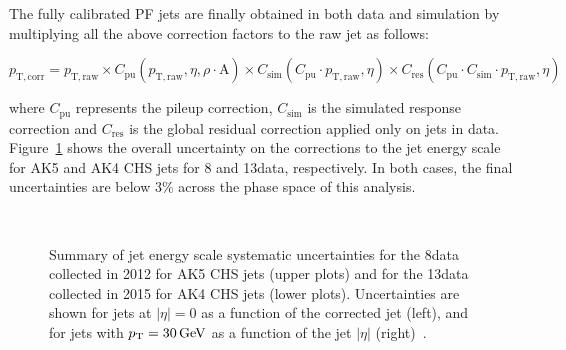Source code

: The fully calibrated PF jets are finally obtained in both data and simulation by multiplying all the above correction factors to the raw jet \pt as follows:

\begin{equation}
p_\mathrm{T,corr} = p_\mathrm{T,raw} \times C_\mathrm{pu}(p_\mathrm{T,raw},\eta,\rho\cdot\mathrm{A}) \times C_\mathrm{sim}(C_\mathrm{pu} \cdot p_\mathrm{T,raw},\eta) \times C_\mathrm{res}(C_\mathrm{pu} \cdot C_\mathrm{sim} \cdot p_\mathrm{T,raw},\eta)
\end{equation}

where $C_\mathrm{pu}$ represents the pileup correction, $C_\mathrm{sim}$ is the simulated response correction and $C_\mathrm{res}$ is the global residual correction applied only on jets in data.
Figure~\ref{fig:jesunc813TeV} shows the overall uncertainty on the corrections to the jet energy scale for AK5 and AK4 CHS jets for 8 and 13\TeV data, respectively. In both cases, the final uncertainties are below 3\% across the phase space of this analysis.

\begin{figure}[!htb]
\centering
{}
\\
\caption{Summary of jet energy scale systematic uncertainties for the 8\TeV data collected in 2012 for AK5 CHS jets (upper plots) and for the 13\TeV data collected in 2015 for AK4 CHS jets (lower plots). Uncertainties are shown for jets at $|\eta| = 0$ as a function of the corrected jet \pt (left), and for jets with $p_{\mathrm{T}} = 30\,\text{Ge\hspace{-.08em}V}$ as a function of the jet $|\eta|$ (right)~\cite{Khachatryan:2016kdb,CMS-DP-2016-020}.}
\label{fig:jesunc813TeV}
\end{figure}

TO DO ::
Only lines with the word "energy" are wanted; pull each of them from the records.

FINISHED EXERCISE ::
Figure~\ref{fig:jesunc813TeV} shows the overall uncertainty on the corrections to the jet energy scale for AK5 and AK4 CHS jets for 8 and 13\TeV data, respectively. In both cases, the final uncertainties are below 3\% across the phase space of this analysis.
\caption{Summary of jet energy scale systematic uncertainties for the 8\TeV data collected in 2012 for AK5 CHS jets (upper plots) and for the 13\TeV data collected in 2015 for AK4 CHS jets (lower plots). Uncertainties are shown for jets at $|\eta| = 0$ as a function of the corrected jet \pt (left), and for jets with $p_{\mathrm{T}} = 30\,\text{Ge\hspace{-.08em}V}$ as a function of the jet $|\eta|$ (right)~\cite{Khachatryan:2016kdb,CMS-DP-2016-020}.}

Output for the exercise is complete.